#### Instructions for the task:
Give the number of lines in the data that hold the word "mktj", and nothing else.

Dataset excerpts

• • • • • • •

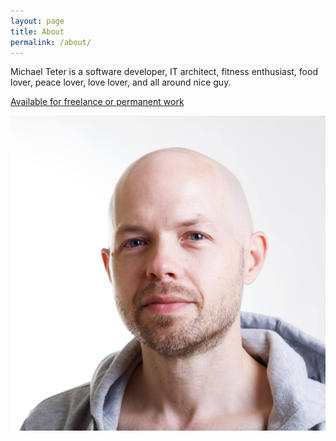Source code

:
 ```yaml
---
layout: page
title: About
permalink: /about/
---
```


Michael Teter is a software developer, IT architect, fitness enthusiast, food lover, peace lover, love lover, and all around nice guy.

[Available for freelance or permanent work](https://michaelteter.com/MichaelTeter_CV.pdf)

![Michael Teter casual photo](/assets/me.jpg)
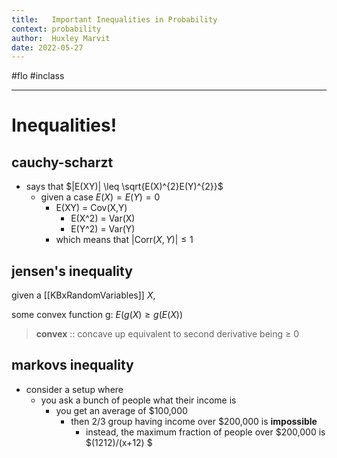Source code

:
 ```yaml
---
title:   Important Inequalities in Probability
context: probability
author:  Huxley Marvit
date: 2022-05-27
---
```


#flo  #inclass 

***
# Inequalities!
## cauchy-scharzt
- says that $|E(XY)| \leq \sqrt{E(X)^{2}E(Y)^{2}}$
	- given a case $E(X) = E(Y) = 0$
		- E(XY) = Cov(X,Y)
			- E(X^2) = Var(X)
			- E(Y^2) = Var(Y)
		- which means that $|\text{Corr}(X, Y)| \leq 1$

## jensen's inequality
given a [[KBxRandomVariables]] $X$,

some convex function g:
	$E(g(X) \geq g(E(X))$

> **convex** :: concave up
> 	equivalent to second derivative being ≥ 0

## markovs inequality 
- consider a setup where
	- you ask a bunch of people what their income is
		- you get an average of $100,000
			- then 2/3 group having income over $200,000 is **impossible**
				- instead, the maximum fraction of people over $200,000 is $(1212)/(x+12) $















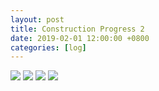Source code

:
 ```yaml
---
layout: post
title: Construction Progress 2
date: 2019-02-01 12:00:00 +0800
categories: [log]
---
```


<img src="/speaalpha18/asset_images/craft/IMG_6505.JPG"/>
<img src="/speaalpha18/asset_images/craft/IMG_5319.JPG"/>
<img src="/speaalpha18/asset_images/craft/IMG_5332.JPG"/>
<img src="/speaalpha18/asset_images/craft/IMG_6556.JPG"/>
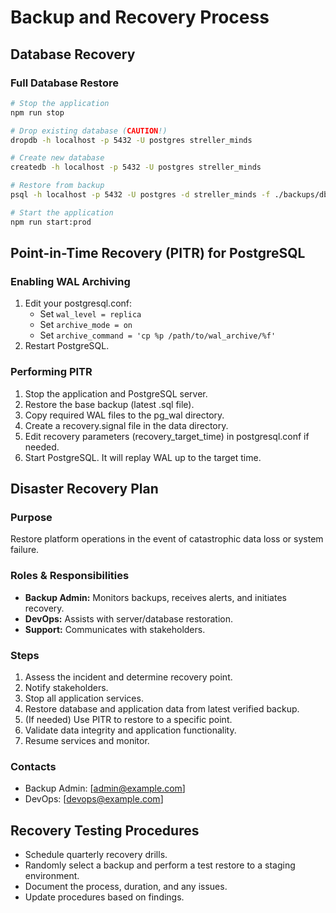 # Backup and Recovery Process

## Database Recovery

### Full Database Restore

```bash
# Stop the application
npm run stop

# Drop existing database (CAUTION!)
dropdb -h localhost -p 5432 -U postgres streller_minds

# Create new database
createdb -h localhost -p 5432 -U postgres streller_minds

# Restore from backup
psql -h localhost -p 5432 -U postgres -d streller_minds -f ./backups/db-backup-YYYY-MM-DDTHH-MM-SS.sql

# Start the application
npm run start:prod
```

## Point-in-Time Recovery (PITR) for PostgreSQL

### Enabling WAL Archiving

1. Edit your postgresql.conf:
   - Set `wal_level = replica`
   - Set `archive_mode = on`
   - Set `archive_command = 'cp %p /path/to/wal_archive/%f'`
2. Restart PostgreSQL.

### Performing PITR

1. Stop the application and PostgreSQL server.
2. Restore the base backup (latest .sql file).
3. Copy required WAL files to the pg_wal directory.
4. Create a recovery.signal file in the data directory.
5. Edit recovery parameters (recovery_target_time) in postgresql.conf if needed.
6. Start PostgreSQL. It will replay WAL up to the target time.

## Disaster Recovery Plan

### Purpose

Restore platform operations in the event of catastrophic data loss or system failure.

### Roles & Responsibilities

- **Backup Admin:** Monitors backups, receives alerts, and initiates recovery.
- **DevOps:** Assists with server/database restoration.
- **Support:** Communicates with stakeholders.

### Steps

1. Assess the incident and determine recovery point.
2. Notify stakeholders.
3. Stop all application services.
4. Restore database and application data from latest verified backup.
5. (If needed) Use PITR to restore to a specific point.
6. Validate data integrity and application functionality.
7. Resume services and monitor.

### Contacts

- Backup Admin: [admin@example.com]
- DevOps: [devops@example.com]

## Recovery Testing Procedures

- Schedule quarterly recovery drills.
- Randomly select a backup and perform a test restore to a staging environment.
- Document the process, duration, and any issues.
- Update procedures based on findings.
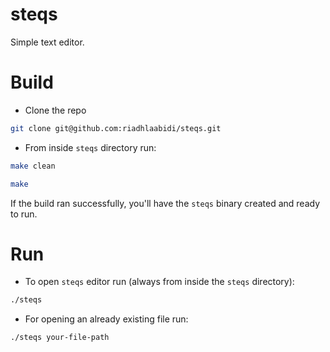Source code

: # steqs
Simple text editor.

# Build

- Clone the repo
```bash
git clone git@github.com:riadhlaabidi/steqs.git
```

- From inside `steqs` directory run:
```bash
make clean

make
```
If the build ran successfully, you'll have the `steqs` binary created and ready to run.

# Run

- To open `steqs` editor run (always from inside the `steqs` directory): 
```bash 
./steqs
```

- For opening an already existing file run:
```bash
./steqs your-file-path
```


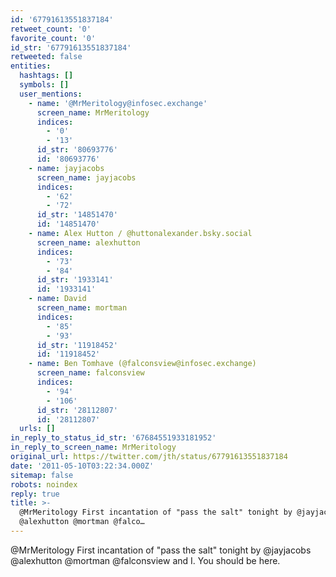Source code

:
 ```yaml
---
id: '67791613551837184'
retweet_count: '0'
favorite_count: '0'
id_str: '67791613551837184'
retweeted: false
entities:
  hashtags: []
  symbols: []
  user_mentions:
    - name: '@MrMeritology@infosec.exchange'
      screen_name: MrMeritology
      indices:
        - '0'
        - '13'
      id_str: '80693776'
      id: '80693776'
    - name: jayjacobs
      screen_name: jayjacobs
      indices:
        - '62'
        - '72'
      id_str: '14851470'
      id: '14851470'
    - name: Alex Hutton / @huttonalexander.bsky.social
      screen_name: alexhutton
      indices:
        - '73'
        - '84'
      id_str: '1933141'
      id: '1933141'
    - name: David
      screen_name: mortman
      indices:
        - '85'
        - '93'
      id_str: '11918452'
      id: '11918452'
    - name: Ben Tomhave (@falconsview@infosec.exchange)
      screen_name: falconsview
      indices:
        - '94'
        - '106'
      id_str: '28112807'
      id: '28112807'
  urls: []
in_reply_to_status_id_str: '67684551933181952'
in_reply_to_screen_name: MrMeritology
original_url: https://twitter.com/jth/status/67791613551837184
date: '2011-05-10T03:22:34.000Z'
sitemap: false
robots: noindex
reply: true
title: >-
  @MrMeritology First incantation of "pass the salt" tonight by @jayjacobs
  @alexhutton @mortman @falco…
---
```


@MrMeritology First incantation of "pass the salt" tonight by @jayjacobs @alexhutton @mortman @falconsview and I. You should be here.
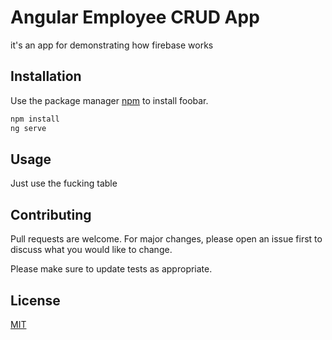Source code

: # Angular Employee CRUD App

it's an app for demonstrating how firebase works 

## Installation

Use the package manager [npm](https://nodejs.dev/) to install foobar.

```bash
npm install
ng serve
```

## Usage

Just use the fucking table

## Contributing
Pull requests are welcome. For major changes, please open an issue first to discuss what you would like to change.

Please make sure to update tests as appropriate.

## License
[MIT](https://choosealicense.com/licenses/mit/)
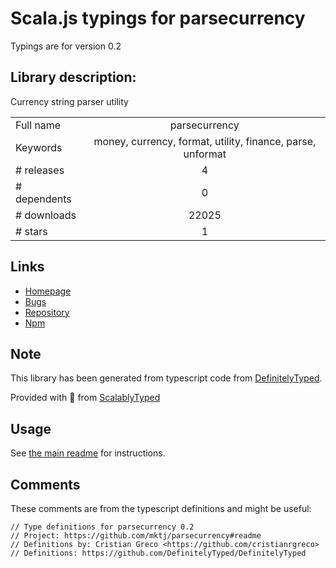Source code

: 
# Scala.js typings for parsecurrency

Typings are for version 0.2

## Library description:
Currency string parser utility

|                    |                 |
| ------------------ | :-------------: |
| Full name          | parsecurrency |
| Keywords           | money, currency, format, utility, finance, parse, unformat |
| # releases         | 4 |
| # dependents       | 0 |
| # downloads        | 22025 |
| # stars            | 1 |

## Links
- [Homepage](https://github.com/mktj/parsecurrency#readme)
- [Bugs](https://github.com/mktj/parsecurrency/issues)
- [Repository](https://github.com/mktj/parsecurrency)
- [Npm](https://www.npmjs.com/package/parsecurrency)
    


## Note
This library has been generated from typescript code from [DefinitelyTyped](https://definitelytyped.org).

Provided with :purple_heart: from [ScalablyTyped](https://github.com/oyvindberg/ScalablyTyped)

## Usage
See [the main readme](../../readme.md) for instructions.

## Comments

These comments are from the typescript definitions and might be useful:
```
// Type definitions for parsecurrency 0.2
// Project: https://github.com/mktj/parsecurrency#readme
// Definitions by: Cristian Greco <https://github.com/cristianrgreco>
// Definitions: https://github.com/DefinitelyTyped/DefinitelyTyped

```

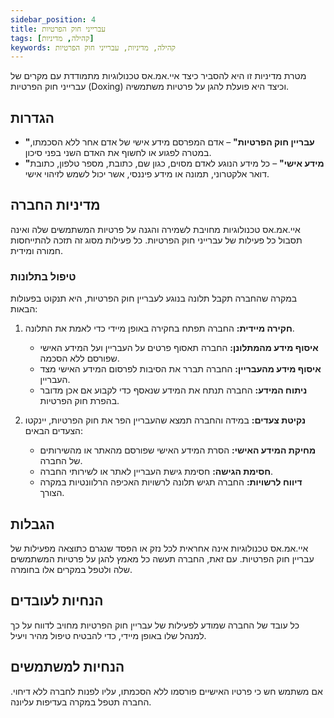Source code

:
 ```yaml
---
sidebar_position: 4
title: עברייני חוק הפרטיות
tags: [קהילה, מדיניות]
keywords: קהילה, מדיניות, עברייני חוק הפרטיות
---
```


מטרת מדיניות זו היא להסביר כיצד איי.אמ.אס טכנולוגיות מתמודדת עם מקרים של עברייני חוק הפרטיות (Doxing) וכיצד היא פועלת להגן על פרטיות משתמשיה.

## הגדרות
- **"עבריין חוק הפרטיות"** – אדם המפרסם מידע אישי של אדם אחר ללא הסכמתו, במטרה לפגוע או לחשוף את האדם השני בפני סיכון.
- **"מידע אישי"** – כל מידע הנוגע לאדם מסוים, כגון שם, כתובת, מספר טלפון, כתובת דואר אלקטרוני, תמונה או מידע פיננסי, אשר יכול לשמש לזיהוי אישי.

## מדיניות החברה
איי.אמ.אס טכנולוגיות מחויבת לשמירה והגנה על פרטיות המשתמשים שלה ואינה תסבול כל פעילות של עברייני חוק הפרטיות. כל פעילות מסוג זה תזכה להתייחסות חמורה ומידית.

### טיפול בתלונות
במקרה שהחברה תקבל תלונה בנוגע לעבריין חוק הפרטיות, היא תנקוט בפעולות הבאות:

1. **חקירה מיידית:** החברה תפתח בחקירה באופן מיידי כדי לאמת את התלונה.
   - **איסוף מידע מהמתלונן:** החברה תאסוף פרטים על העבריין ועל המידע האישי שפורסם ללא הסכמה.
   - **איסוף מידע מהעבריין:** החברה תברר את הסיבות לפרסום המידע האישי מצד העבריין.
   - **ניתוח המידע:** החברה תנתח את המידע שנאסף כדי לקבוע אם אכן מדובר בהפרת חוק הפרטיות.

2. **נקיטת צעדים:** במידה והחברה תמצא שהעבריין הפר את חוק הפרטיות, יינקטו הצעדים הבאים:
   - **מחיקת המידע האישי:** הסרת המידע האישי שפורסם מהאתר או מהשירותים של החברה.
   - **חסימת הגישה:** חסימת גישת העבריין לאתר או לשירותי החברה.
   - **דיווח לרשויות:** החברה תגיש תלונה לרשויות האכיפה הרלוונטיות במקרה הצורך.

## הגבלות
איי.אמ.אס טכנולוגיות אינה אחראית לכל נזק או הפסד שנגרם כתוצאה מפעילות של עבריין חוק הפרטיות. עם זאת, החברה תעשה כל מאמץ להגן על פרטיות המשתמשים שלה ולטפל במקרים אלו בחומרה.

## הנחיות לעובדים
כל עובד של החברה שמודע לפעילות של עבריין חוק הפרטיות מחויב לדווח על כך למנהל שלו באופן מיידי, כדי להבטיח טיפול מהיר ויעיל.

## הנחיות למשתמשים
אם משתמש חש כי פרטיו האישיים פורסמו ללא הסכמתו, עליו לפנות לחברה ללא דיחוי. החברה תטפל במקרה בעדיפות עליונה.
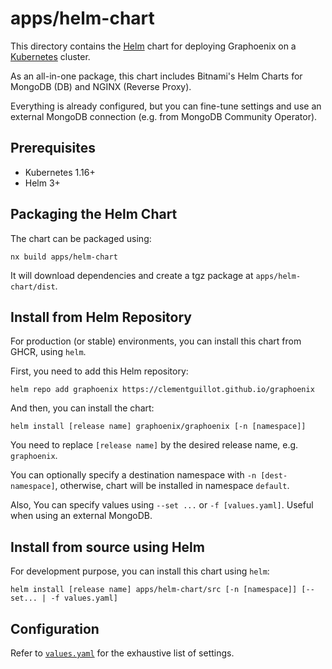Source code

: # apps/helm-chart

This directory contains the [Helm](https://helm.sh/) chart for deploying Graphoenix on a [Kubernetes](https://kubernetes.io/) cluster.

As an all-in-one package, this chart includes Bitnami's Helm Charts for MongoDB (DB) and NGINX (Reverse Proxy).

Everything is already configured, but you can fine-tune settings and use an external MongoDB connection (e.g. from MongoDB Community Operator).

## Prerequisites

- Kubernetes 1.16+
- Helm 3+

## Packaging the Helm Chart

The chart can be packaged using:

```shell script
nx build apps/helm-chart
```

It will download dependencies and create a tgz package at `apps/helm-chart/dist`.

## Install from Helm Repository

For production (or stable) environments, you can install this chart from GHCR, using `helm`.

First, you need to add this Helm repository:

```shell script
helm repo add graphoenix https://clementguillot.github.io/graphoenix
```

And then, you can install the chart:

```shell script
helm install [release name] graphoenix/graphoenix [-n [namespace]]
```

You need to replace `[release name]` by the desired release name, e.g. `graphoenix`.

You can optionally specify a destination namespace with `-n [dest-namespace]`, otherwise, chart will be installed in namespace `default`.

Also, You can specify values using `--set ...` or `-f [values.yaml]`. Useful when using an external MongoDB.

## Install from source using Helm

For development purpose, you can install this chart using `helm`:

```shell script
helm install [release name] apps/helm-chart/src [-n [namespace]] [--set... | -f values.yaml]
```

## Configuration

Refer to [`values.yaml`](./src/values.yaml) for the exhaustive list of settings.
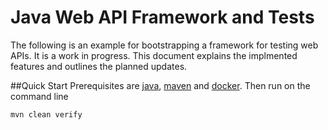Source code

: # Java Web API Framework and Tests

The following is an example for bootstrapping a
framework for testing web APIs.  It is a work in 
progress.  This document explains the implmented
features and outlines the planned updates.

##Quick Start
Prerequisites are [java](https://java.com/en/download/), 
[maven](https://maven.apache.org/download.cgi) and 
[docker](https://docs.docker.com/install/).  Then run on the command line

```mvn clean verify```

• • • • • • •

#### Answer for the task:
4